During People Matters TechHR Conference in Gurgaon this August, we hosted a group of women leaders in the “Women in Digital Track” – where we had women tech leaders from companies like IBM, Airtel and many start-ups who agreed to the fact that the environment is hostile for women leaders; and the solution is not penalizing diverse points of views BUT converging such views to create dialogues and conversations that bring people together. 

It is clear that inclusion of women is a huge challenge in the tech industry. A recent PwC research reveals that only 3% of female students would consider a career in technology as their first choice. According to Girls Who Code, in middle school, 74 percent of girls express interest in STEM subjects, but when choosing a college major, just 0.4 percent of high school girls select computer science.

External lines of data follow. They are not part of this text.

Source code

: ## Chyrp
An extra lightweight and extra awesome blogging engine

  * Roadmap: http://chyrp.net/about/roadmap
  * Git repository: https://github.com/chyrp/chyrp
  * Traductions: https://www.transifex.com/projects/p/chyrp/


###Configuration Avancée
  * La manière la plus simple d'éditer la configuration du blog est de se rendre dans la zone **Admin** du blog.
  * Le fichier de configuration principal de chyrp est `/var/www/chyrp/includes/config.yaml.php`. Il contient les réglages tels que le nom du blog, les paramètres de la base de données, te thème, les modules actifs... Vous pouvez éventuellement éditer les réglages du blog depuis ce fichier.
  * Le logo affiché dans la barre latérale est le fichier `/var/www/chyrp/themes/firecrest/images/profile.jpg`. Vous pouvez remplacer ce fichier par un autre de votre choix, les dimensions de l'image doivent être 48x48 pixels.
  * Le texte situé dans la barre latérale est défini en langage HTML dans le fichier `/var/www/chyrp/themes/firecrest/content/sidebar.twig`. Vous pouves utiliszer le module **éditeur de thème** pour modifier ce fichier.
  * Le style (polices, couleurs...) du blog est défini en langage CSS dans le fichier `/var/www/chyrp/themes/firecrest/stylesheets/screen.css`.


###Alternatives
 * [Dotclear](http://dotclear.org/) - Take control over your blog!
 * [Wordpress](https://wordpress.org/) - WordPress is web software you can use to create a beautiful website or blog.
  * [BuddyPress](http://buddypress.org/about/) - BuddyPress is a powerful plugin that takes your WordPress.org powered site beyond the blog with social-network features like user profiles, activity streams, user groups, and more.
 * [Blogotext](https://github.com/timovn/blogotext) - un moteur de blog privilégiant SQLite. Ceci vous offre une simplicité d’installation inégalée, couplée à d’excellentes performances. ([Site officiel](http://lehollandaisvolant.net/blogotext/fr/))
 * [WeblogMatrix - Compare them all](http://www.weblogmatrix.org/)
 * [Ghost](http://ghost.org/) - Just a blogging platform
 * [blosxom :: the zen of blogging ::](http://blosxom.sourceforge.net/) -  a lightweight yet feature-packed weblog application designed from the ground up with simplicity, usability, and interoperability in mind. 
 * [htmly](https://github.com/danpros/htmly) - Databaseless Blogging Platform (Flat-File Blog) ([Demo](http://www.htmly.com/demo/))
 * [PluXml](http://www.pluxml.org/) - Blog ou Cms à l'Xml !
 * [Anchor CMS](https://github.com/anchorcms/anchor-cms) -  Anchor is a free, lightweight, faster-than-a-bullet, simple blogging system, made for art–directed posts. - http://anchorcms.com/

HBR states that 50 percent of women with careers in STEM fields will eventually leave because of hostile work environments. And today, the reality is that just 25% of IT jobs are held by women, and only 5% of tech startups are owned by women.

While many of us will argue that firing Damore (the author of the controversial memo) was an appropriate action, as such statements prove to be detrimental to a group of people within the organization; the truth is that suppressing such views only create more hate and divide between communities on such a sensitive issue. In a recent blog by Anne-Marie Slaughter, she mentions that “If we have learned anything from the backlash of right-wing politics across Europe and the US, it is that social norms that police what people say do not change what they think.” 

A principle of diversity and equality is to encourage people to challenge traditional social beliefs. In the journey of questioning beliefs and stereotypes, there has to be a dialogue, and in that dialogue, there will be things that will offend different parties, BUT eventually, everything needs to come out in the open. 

And the role of the leader is to encourage such conversations and create people readiness for bringing about a change in their minds. 

The question that arises here is that “When leaders penalize extreme opinions, are they really encouraging conversations, or are they adding fuel to behaviors that actually generate extremism and divide?” 

Will love your views on this dilemma.